Living under the Father's gaze during Lent

As Lent approaches, our Chaplain Sr Josephine Canny OA blogs on how our keeping of the season might relate to our care of God’s creation…

Many of the Churches are proposing that during Lent this year, we reflect on our attitude towards the planet.

In some ways Lent resembles a Sports Hall where Almsgiving, Prayer and Fasting are the “exercises”. What we are trying to achieve is a capacity to live under the Father’s gaze. Most of our time we are worried about the gaze of others, how we are perceived etc. and this can weigh us down.

Living under the gaze of the Father liberates us, so that the result of our “exercise” over the 40 days is to regain our freedom which, in turn, helps to liberate others.

In the traditional “Stations of the Cross” or “Way of the Cross”, one of the meditations offered is to reflect on Jesus’ encounter with the women of Jerusalem: “…but Jesus turned to them and said Daughters of Jerusalem, weep not for me, weep rather for yourselves and for your children”. (Luke 23,28.) There is mutual empathy in this encounter between the women of Jerusalem and Jesus. There is shared pain. Women and children are disproportionately affected by climate change. While women themselves suffer, they share the pain of their children’s suffering as well. It is future generations who will bear the brunt of climate change especially those from the most vulnerable countries.

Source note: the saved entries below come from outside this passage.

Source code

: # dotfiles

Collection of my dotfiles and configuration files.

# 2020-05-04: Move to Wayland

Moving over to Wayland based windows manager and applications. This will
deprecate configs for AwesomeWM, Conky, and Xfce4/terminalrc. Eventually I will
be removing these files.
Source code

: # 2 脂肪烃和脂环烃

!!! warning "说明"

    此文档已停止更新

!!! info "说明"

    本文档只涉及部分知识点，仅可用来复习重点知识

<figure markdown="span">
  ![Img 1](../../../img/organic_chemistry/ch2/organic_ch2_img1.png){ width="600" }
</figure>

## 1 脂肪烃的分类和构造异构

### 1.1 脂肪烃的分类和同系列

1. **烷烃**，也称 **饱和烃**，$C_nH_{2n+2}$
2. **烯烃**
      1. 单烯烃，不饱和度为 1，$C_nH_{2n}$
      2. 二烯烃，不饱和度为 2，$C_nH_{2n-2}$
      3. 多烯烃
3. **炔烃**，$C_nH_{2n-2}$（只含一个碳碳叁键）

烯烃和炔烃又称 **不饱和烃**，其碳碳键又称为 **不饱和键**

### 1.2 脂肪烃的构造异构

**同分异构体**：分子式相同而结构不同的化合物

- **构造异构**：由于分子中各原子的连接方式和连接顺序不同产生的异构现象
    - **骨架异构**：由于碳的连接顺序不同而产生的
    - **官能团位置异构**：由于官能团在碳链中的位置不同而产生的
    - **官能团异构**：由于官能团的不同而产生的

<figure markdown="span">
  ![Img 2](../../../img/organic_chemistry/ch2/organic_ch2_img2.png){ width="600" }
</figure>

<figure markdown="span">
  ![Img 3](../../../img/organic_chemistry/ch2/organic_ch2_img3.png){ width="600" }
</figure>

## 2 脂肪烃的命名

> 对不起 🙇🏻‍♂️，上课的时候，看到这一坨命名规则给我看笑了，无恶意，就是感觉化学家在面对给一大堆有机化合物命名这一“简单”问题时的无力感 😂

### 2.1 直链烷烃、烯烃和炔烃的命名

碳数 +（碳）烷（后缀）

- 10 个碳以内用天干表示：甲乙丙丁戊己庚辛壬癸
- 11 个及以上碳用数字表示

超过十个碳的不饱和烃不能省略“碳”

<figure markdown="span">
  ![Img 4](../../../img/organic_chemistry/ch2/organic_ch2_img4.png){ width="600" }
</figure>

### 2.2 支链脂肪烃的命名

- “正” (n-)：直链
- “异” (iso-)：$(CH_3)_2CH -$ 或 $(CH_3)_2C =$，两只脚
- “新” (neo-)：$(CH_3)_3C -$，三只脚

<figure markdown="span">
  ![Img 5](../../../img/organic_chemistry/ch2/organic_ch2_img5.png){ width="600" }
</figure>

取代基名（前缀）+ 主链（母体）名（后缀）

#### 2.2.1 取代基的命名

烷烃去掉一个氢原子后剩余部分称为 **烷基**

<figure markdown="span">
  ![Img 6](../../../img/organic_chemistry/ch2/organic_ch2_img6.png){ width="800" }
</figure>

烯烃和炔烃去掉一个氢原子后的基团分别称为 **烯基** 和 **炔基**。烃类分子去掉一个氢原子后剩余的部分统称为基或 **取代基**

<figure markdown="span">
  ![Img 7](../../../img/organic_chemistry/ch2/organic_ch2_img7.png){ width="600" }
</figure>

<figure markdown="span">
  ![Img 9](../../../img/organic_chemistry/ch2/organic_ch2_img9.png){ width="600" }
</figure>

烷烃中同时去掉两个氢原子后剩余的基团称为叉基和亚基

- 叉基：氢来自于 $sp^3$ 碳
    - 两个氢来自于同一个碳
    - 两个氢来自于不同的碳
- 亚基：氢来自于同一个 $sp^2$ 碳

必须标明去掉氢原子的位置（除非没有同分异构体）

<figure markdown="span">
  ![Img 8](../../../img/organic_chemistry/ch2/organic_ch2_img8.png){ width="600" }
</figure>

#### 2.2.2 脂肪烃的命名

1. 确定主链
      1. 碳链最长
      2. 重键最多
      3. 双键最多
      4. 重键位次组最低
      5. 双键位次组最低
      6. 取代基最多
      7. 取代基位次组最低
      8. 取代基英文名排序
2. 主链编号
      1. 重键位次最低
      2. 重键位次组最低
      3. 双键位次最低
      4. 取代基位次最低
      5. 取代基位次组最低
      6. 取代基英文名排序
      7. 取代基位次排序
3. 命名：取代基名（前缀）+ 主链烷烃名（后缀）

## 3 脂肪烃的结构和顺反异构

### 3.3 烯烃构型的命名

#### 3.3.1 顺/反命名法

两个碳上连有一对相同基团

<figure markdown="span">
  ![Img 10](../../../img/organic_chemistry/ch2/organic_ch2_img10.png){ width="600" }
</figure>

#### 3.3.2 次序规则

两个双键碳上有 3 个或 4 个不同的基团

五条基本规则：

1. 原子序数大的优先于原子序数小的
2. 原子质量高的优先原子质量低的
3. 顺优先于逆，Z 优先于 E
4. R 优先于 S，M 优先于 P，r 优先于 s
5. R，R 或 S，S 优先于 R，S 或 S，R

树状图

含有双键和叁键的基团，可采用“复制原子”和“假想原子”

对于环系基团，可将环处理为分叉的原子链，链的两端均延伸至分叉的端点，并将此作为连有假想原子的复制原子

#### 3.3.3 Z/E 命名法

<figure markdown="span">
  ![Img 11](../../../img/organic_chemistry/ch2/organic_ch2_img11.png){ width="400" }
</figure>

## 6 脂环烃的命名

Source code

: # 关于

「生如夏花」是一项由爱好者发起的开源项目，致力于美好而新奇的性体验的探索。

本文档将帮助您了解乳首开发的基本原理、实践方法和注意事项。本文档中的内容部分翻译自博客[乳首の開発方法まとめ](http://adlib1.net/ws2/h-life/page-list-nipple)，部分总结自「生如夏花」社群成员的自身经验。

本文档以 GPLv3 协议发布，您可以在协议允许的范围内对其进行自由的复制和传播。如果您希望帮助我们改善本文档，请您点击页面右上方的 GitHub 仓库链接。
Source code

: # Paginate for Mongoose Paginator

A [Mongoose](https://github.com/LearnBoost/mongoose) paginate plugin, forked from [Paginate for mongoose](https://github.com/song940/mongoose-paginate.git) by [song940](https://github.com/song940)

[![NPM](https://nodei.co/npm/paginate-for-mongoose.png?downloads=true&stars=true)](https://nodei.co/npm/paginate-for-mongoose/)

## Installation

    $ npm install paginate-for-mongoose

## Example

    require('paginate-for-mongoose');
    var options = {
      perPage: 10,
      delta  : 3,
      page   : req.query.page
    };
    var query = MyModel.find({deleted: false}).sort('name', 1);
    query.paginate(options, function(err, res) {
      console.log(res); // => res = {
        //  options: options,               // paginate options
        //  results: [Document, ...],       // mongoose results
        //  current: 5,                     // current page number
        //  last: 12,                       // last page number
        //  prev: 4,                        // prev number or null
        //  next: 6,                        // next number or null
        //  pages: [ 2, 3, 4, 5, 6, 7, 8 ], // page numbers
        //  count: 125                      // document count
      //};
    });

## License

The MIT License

In his encyclical Laudato Si’, Pope Francis reminds us that ‘ Our goal is … to become painfully aware, to dare to turn what is happening to the world into our own personal suffering and thus to discover what each of us can do about it.’

Creator God, deepen our sense of suffering within our global family and move us into action. Help us to discover what each of us can do about it. May we step out of our relatively comfortable lifestyle and enter into our Lenten exercise of living under the Father’s gaze.